The task of autonomous corridor following has been well discussed in the past [rev1, rev2, rev3, rev4, uavservo], especially on smart wheelchair platforms. Several classical works achieving this [following1, following2, servoing2, servoing2_expanded, KAK_navigation, Omnidirectional] use vision based algorithms. They extract selected features from a captured image, and pass them to a control law that computes a corrective velocity signal for adjusting the position of the robot on the corridor. There also exist other approaches that use different sensors [lidar, sonar, radar], and follow a similar procedure. In all of these works, there is an inherent reliance on a robust feature extraction and tracking step to provide reliable features to the control law. As such, the behaviour of the robot becomes undefined when the system fails to provide these features reliably.
In traditional visual servoing (TVS) approaches, when selected features do not appear in the captured image, or when the extracted features are grossly inaccurate, the control law fails to produce a reliable velocity for servoing the robot along the corridor. We can infer from this that for a TVS process to take place reliably, three major factors need to be accounted for to a good degree of accuracy.
Quality image features need to be selected for servoing.
They need to be available in the environment.
A robust algorithm is needed for tracking and extracting these features.
The works presented in [following1, following2, servoing2_expanded] are examples of TVS works.
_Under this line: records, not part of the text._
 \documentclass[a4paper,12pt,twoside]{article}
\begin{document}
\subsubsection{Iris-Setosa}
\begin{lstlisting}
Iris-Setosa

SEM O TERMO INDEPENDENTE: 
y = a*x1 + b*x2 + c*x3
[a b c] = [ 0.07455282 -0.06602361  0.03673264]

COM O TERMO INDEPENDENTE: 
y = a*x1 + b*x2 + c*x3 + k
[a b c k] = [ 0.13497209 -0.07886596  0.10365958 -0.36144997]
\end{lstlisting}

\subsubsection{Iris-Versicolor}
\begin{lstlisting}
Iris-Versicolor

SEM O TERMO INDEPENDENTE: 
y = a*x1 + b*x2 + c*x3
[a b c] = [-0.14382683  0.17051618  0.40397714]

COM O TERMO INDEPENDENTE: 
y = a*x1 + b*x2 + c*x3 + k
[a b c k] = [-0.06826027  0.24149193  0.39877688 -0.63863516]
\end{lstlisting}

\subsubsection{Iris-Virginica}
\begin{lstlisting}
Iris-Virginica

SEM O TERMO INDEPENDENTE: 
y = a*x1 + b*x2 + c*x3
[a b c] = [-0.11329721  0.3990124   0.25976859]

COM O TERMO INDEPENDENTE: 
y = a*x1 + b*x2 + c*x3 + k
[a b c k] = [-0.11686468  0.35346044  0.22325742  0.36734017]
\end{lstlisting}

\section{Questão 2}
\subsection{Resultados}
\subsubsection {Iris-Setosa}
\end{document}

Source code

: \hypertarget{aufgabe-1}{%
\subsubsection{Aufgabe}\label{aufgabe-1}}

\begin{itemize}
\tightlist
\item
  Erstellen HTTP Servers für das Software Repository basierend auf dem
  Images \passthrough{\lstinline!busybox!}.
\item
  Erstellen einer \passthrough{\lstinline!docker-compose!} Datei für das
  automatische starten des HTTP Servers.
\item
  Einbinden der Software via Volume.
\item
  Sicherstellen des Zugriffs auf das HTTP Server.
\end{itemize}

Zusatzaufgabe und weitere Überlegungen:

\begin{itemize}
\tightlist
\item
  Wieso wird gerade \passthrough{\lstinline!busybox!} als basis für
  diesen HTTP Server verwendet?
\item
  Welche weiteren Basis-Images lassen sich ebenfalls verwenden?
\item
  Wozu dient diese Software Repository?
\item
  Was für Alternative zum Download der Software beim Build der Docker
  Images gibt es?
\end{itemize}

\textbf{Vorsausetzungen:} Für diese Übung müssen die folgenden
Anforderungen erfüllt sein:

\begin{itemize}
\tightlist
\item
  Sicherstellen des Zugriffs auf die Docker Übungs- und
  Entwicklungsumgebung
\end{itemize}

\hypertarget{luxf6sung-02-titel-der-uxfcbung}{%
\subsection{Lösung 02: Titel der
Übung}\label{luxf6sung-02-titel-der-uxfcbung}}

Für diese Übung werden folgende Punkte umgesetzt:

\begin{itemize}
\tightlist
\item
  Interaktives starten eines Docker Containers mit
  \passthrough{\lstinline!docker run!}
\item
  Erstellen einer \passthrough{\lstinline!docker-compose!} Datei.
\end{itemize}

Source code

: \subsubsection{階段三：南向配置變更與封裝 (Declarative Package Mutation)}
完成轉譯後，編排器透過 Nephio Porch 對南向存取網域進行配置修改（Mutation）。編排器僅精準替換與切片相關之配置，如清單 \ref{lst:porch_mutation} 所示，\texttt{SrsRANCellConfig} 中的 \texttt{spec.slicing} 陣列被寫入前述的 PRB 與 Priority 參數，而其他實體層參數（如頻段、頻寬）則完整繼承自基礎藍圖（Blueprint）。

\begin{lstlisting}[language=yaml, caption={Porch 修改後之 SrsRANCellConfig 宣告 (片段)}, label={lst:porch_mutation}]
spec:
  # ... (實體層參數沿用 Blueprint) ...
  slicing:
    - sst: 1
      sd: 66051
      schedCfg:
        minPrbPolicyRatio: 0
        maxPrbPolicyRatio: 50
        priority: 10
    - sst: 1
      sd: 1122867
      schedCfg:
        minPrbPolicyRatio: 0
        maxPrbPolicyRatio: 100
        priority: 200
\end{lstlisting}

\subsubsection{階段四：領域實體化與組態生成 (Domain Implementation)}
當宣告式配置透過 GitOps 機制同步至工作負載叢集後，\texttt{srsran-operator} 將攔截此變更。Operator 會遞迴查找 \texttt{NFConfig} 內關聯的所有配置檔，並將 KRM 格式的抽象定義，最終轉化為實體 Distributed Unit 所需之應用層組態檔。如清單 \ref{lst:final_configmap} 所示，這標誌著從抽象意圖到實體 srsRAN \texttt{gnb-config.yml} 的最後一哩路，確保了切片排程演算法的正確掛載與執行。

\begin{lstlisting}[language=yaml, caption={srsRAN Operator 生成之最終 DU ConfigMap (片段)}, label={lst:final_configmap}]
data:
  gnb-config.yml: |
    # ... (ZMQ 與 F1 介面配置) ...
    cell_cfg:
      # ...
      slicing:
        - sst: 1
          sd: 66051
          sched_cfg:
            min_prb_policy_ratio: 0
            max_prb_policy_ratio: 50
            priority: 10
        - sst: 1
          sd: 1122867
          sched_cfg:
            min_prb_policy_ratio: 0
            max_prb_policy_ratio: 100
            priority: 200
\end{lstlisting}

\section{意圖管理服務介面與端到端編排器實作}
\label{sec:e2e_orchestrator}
In [following1], autonomous corridor following is performed on a wheelchair following a TVS approach that uses vanishing point features from a corridor image for devising a control signal. The work in [following2] extends this to doorway traversal and presents it comprehensively. A similar approach for mobile robots is also proposed in [servoing2] and extended further in [servoing2_expanded]. Steps for feature extraction which are suggested in these works however do not account for images taken in dynamically changing environments, or for various noise types in the captured images. This hinders with the practical capability of the robot, as motion noise and occlusions are a common occurrence in the environment. Moreover, in cases where the required features cannot be estimated from the image, the outcome of the control law is undefined as it may encounter mathematical singularities. In order to overcome all of these challenges, we propose using a convolutional neural network for approximating a velocity vector output for corridor following directly from a camera image. Figure 1 provides an overview of the proposal to solve the problem as a robust alternative to traditional visual servoing.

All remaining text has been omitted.